Возбуждение чувств, которое испытывал мистер Димсдейл, возвращаясь домой после разговора с Гестер, придало ему необычную телесную бодрость, и он быстро шел по направлению к городу. Тропинка в лесу казалась ему более дикой, более обильной естественными препятствиями и менее истоптанной ногами человека, чем она запомнилась ему, когда он шел из города. Но он перепрыгивал через лужи, протискивался сквозь цеплявшийся за его плащ кустарник, взбирался на крутые склоны, спускался в лощины, словом преодолевал все трудности пути с неутомимой энергией, удивлявшей его самого. Он вспомнил, с каким трудом, с какими частыми остановками из-за одышки пробирался он той же дорогой только два дня назад. Когда он приблизился к городу, ему показалось, что многие знакомые предметы изменились, словно он расстался с ними не вчера, не позавчера, а много дней или даже лет назад. Он прекрасно узнавал эти улицы и дома, увенчанные множеством остроконечных фронтонов и флюгеров, которые, по-видимому, все находились на своих местах. Однако навязчивое чувство перемены не покидало его. То же самое происходило, когда он встречал знакомых и сталкивался со всеми привычными ему картинами жизни городка. Люди не выглядели ни старше, ни моложе; бороды стариков не стали белее, а ползавшие на четвереньках малыши и сегодня еще не могли стоять на ногах; трудно было сказать, чем отдельные люди отличались от тех, которых он еще так недавно видел, уходя из города, и все-таки священник был твердо убежден, что они чем-то изменились. Подобное ощущение, но еще более сильное, овладело им, когда он проходил под стенами своей же церкви. Здание показалось ему каким-то необычным и одновременно таким знакомым, что мысль мистера Димсдейла заколебалась между двумя возможностями: либо он раньше видел эту церковь только во сне, либо она снится ему теперь.
Это явление в тех различных формах, которые оно принимало, указывало не на внешнюю перемену, а на внезапный и глубокий внутренний переворот в человеке, созерцавшем все эти знакомые предметы; человек этот за один короткий день изменился так, как люди меняются за целые годы. Воля самого священника, воля Гестер и предвестия новой общей судьбы явились причинами этого превращения. Город не изменился, изменился вернувшийся из леса священник. Он мог бы сказать своим друзьям, приветствовавшим его: «Я не тот, за кого вы меня принимаете! Его я оставил в лесу, в глухой ложбине, возле поросшего мхом упавшего дерева и меланхоличного ручья! Ступайте, поищите своего священника! Посмотрите, не найдете ли вы там его исхудавшей фигуры, его впалых щек, его бледного лба, изборожденного морщинами горя, — брошенными наземь, как бросают обветшалое платье!» Его друзья, безусловно, начали бы спорить с ним: «Да ведь ты и есть тот самый человек!», но они были бы неправы.
Прежде чем мистер Димсдейл дошел до дому, внутреннее «я» еще и еще раз подтвердило, что в его мыслях и чувствах произошел переворот. И действительно, только полной переменой династии и кодекса нравственности в этом внутреннем царстве можно было бы объяснить порывы, овладевавшие теперь несчастным растерявшимся священником.
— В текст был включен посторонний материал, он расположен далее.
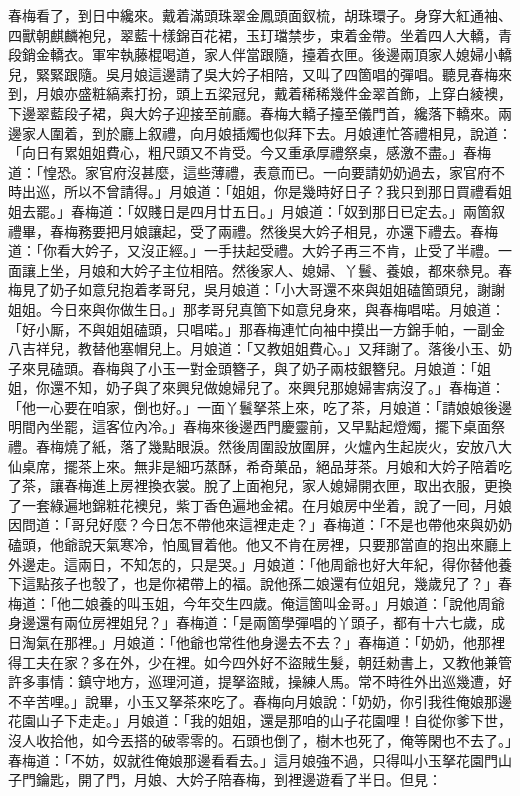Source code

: 春梅看了，到日中纔來。戴着滿頭珠翠金鳳頭面釵梳，胡珠環子。身穿大紅通袖、四獸朝麒麟袍兒，翠藍十樣錦百花裙，玉玎璫禁步，束着金帶。坐着四人大轎，青段銷金轎衣。軍牢執藤棍喝道，家人伴當跟隨，擡着衣匣。後邊兩頂家人媳婦小轎兒，緊緊跟隨。{}吳月娘這邊請了吳大妗子相陪，又叫了四箇唱的彈唱。聽見春梅來到，月娘亦盛粧縞素打扮，頭上五梁冠兒，戴着稀稀幾件金翠首飾，{}上穿白綾襖，下邊翠藍段子裙，與大妗子迎接至前廳。春梅大轎子擡至儀門首，纔落下轎來。兩邊家人圍着，到於廳上叙禮，向月娘插燭也似拜下去。月娘連忙答禮相見，說道：「向日有累姐姐費心，粗尺頭又不肯受。今又重承厚禮祭桌，感激不盡。」春梅道：「惶恐。家官府沒甚麼，這些薄禮，表意而已。一向要請奶奶過去，家官府不時出巡，所以不曾請得。」月娘道：「姐姐，你是幾時好日子？我只到那日買禮看姐姐去罷。」{}春梅道：「奴賤日是四月廿五日。」月娘道：「奴到那日已定去。」兩箇叙禮畢，春梅務要把月娘讓起，受了兩禮。然後吳大妗子相見，亦還下禮去。春梅道：「你看大妗子，又沒正經。」一手扶起受禮。大妗子再三不肯，止受了半禮。一面讓上坐，月娘和大妗子主位相陪。然後家人、媳婦、丫鬟、養娘，都來叅見。春梅見了奶子如意兒抱着孝哥兒，吳月娘道：「小大哥還不來與姐姐磕箇頭兒，謝謝姐姐。今日來與你做生日。」那孝哥兒真箇下如意兒身來，與春梅唱喏。月娘道：「好小厮，不與姐姐磕頭，只唱喏。」那春梅連忙向袖中摸出一方錦手帕，一副金八吉祥兒，教替他塞帽兒上。月娘道：「又教姐姐費心。」又拜謝了。落後小玉、奶子來見磕頭。春梅與了小玉一對金頭簪子，{}與了奶子兩枝銀簪兒。月娘道：「姐姐，你還不知，奶子與了來興兒做媳婦兒了。來興兒那媳婦害病沒了。」春梅道：「他一心要在咱家，倒也好。」{}一面丫鬟拏茶上來，吃了茶，月娘道：「請娘娘後邊明間內坐罷，這客位內冷。」春梅來後邊西門慶靈前，又早點起燈燭，擺下桌面祭禮。春梅燒了紙，落了幾點眼淚。{}然後周圍設放圍屏，火爐內生起炭火，安放八大仙桌席，擺茶上來。無非是細巧蒸酥，希奇菓品，絕品芽茶。月娘和大妗子陪着吃了茶，讓春梅進上房裡換衣裳。脫了上面袍兒，家人媳婦開衣匣，取出衣服，更換了一套綠遍地錦粧花襖兒，紫丁香色遍地金裙。在月娘房中坐着，說了一囘，月娘因問道：「哥兒好麼？今日怎不帶他來這裡走走？」春梅道：「不是也帶他來與奶奶磕頭，他爺說天氣寒冷，怕風冒着他。他又不肯在房裡，只要那當直的抱出來廳上外邊走。{}這兩日，不知怎的，只是哭。」月娘道：「他周爺也好大年紀，得你替他養下這點孩子也彀了，也是你裙帶上的福。說他孫二娘還有位姐兒，幾歲兒了？」春梅道：「他二娘養的叫玉姐，今年交生四歲。俺這箇叫金哥。」月娘道：「說他周爺身邊還有兩位房裡姐兒？」春梅道：「是兩箇學彈唱的丫頭子，都有十六七歲，成日淘氣在那裡。」月娘道：「他爺也常徃他身邊去不去？」{}春梅道：「奶奶，他那裡得工夫在家？多在外，少在裡。如今四外好不盜賊生髮，朝廷勑書上，又教他兼管許多事情：鎮守地方，巡理河道，提拏盜賊，操練人馬。常不時徃外出巡幾遭，好不辛苦哩。」說畢，小玉又拏茶來吃了。春梅向月娘說：「奶奶，你引我徃俺娘那邊花園山子下走走。」月娘道：「我的姐姐，還是那咱的山子花園哩！自從你爹下世，沒人收拾他，如今丟搭的破零零的。石頭也倒了，樹木也死了，俺等閑也不去了。」春梅道：「不妨，奴就徃俺娘那邊看看去。」這月娘強不過，只得叫小玉拏花園門山子門鑰匙，開了門，月娘、大妗子陪春梅，到裡邊遊看了半日。但見：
Ежеминутно он испытывал искушение совершать странные, безрассудные, дурные поступки, казавшиеся ему одновременно непроизвольными и умышленными, неприемлемыми для него и шедшими из более глубоких недр его натуры, чем сопротивление этим побуждениям. Он встретил, например, одного из своих дьяконов. Добрый старик обратился к нему с отеческой приветливостью, говоря несколько покровительственным тоном, оправданным его почтенным возрастом, прямотой характера и благочестием, а также положением в церкви; это сочеталось с глубокой, почти благоговейной почтительностью к сану пастора и его доброй славе. Дьякон представлял собою прекрасный образец того, как старость и мудрость могут уважать и почитать младшего по летам, но старшего по званию, положению в обществе и способностям. Во время двухминутной или трехминутной беседы с этим достойным седовласым дьяконом о готовящемся празднестве преподобный мистер Димсдейл, только призвав на помощь всю свою волю, удерживался от того, чтобы не произносить богохульства, которые приходили ему в голову. Он задрожал и смертельно побледнел, боясь, как бы его язык самовольно не наболтал ужасных вещей. Но даже испытывая страх, он едва удерживался от смеха, представляя себе, как был бы поражен набожный старик, услышав такие нечестивые слова из уст пастора.